That was the case this weekend when I attended an online conference of Pax Christi USA, a Catholic group that has been promoting peace and non-violence for the past 49 years. These are the folks seeking a worldwide ban on nuclear weapons. They hold conflict resolution trainings in communities plagued by violence. They have engaged in dialogue on the continuing sin of racism when many parishes have shied away from that difficult conversation.
It also is one of the few organizations connecting the dots between how spending on weaponry deprives the most vulnerable people in our society of basic needs, how economic inequality leads to wars across the world, and how those wars are are destroying the health of the planet.
Rarely in modern history has our nation faced such a convergence of crises. We can throw our hands up in despair. Or, as people of faith, we can look at this as a moment of grace. As Pax Christi Peace Ambassador Megan McKenna reminded the gathering in a beautiful talk on death and resurrection, “We have to get out of our tombs … and our old ways of doing things.”
A good start would be for people of faith to demand that the obscene amount of money our government spends on its nuclear arsenal be redirected to humanitarian needs, such as health care, jobs, infrastructure and protecting the planet.
There are currently 13,000 nuclear weapons in the world. Unleashing just one would destroy the earth as we know it. Raising the federal minimum wage to a measly $15 an hour sparked an intense debate earlier this year. Did we hear the same outcry when the Biden administration earmarked $43 billion for nuclear weaponry? Something is wrong with this picture. Longtime peace activist Art Laffin calls it “the normalization of evil.”
To be sure, Pax Christi and other groups like it are often lightning rods for criticism. One reason is because they challenge us with hard questions: is capitalism a system that depends on the oppression of others? Does our economy place profit over people? Why are discussions of white supremacy, white privilege and white nationalism upsetting to so many Americans?
The changes Pax Christi, the Catholic NonViolence Initiative and similar groups advocate are complex. They won’t happen quickly. It will take individual actions, such as committing to practice non-violence in our daily lives. That is, learning more constructive ways to deal with anger and conflict.
As Mark Twain once observed, “Anger is an acid that can do more harm to the vessel in which it’s stored than to anything on which it’s poured.”

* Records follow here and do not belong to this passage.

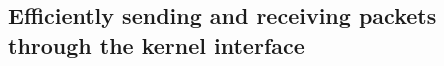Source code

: \documentclass[11pt,a4paper,british]{bhamarticle}
\begin{document}
\subsection{Efficiently sending and receiving packets through the kernel interface}
\cite{tpacket} %


\printbibliography %
\end{document}
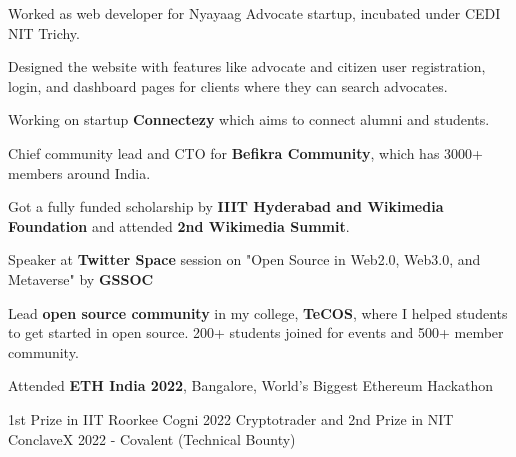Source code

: \documentclass[]{deedy-resume-openfont}
\begin{document}
\begin{minipage}[t]{0.69\textwidth}
\hfill {}
\begin{tightemize}
    \item Worked as web developer for Nyayaag Advocate startup, incubated under CEDI NIT Trichy.
    \item Designed the website with features like advocate and citizen user registration, login, and dashboard pages for clients where they can search advocates.
\end{tightemize}

\sectionsep


\begin{tightemize}
    \item Working on startup \textbf{Connectezy} which aims to connect alumni and students.
\end{tightemize}

\begin{tightemize}
    \item Chief community lead and CTO for \textbf{Befikra Community}, which has 3000+ members around India.
\end{tightemize}

\begin{tightemize}
    \item Got a fully funded scholarship by \textbf{IIIT Hyderabad and Wikimedia Foundation} and attended \textbf{2nd Wikimedia Summit}.
\end{tightemize}

\begin{tightemize}
    \item Speaker at \textbf{Twitter Space} session on "Open Source in Web2.0, Web3.0, and Metaverse" by \textbf{GSSOC}
\end{tightemize}

\begin{tightemize}
    \item Lead \textbf{open source community} in my college, \textbf{TeCOS}, where I helped students to get started in open source. 200+ students joined for events and 500+ member community.
\end{tightemize}

\begin{tightemize}
    \item Attended \textbf{ETH India 2022}, Bangalore, World’s Biggest Ethereum Hackathon 
\end{tightemize}

\begin{tightemize}
    \item 1st Prize in IIT Roorkee Cogni 2022 Cryptotrader and 2nd Prize in NIT ConclaveX 2022 - Covalent (Technical Bounty)
\end{tightemize}

\sectionsep
\end{minipage} 
\end{document}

It will also take collective actions, such as voting for candidates that support a worldwide treaty to ban nuclear weapons, already ratified by 55 nations. There is also a bill in Congress (HR 2850) that calls for redirecting federal funds now used for nuclear weaponry to humanitarian needs.
As author and activist Vincent Intondi reminded the gathering, “We have to look beyond our generation to the next seven generations.”
Pax Christi offers a three-pronged practice for beginning this important process: Pray, Study, Act. Our churches can play a crucial part in this by encouraging prayer, study, conversation and action over the critical issues of our time — racial injustice, inequality in health care, income inequality, political division and the continuing scourge of war.
Too often our churches have seemed missing in action on these issues. Too often American bishops seem more interested in deciding whom to keep out of the church than in welcoming people in.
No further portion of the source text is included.